● Task brief
From the entries that follow, work out how many lines contain "tests". Write the number only.

● Record extracts
◆ ◆ ◆ ◆
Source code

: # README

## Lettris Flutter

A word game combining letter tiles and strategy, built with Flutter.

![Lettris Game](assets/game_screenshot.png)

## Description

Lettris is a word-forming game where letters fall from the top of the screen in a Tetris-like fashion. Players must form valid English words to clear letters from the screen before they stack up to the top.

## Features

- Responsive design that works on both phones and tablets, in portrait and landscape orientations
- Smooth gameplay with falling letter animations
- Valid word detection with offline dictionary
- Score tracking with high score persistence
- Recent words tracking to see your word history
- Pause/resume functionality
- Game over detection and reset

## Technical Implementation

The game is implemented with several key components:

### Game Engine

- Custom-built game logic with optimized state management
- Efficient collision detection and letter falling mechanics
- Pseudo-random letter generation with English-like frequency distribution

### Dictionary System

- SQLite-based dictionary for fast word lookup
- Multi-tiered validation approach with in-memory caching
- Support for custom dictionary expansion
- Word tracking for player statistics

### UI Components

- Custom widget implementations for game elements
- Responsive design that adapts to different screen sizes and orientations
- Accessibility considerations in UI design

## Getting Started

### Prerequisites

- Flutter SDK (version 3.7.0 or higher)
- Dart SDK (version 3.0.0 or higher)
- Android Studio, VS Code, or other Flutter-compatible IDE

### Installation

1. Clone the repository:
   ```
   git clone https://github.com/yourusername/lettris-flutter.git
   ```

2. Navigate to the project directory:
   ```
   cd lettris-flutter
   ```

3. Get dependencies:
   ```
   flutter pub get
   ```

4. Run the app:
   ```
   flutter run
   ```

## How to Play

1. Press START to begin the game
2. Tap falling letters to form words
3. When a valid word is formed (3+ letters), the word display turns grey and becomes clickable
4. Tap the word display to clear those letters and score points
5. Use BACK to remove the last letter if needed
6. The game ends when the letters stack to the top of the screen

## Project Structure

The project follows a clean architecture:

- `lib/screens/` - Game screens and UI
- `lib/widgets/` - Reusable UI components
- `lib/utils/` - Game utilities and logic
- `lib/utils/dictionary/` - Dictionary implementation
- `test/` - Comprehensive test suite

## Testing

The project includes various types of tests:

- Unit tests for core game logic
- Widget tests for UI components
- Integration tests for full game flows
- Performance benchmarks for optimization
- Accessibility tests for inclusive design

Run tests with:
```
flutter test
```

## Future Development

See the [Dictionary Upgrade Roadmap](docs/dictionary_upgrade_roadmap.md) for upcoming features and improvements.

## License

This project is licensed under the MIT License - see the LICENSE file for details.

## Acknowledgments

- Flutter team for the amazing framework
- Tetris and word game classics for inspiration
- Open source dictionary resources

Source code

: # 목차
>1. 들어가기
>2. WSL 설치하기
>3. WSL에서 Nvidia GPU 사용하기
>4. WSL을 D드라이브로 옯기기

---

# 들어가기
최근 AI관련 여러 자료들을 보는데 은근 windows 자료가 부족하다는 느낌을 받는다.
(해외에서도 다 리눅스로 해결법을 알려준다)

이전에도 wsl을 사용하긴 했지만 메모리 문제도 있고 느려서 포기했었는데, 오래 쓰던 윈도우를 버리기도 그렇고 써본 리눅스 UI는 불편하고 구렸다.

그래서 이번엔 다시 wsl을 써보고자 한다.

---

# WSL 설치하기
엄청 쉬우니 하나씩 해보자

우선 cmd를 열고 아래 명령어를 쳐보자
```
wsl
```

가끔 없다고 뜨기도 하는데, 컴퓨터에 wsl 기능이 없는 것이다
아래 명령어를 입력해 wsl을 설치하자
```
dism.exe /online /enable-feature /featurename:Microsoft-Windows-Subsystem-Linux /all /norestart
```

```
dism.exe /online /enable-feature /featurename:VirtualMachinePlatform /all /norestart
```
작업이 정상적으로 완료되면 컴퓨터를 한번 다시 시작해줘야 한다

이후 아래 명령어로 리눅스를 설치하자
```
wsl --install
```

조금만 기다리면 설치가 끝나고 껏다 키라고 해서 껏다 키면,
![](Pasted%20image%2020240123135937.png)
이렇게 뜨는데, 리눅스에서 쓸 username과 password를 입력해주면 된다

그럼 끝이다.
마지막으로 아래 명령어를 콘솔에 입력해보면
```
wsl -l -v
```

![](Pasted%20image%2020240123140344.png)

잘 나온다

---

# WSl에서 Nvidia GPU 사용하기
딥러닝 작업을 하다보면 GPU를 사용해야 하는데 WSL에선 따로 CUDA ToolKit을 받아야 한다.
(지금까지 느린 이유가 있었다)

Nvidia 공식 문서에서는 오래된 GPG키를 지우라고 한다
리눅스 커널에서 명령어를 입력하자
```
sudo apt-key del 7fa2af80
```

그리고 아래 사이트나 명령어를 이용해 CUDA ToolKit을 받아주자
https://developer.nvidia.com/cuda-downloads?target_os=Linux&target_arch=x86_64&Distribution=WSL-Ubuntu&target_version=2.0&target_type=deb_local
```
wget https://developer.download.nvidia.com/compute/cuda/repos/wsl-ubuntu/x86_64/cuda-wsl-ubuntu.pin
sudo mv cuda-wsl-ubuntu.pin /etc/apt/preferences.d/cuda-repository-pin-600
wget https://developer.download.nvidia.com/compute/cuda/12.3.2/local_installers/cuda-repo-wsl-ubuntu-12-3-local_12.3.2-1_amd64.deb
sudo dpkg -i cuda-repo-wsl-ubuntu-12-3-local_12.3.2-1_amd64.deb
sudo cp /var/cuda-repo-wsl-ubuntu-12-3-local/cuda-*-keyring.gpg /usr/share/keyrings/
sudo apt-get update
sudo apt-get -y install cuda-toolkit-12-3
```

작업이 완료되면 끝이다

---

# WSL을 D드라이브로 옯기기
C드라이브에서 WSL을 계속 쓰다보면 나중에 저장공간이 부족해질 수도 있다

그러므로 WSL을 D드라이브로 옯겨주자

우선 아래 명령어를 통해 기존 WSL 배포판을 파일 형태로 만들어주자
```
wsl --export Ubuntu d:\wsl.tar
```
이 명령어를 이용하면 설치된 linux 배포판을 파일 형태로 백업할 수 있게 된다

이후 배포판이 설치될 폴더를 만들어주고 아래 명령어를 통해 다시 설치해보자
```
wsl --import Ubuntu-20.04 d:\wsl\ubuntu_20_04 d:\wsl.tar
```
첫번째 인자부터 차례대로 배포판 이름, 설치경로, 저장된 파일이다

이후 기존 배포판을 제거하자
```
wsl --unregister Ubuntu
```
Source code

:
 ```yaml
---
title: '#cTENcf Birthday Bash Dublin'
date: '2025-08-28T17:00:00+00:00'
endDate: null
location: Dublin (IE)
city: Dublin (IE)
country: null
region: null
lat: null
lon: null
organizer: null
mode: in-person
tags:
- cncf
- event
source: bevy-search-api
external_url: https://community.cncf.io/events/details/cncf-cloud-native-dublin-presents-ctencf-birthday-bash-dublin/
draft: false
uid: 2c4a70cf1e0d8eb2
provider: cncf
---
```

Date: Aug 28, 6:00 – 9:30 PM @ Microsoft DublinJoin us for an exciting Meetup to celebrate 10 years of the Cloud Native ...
◆ ◆ ◆ ◆
● Output for this exercise
6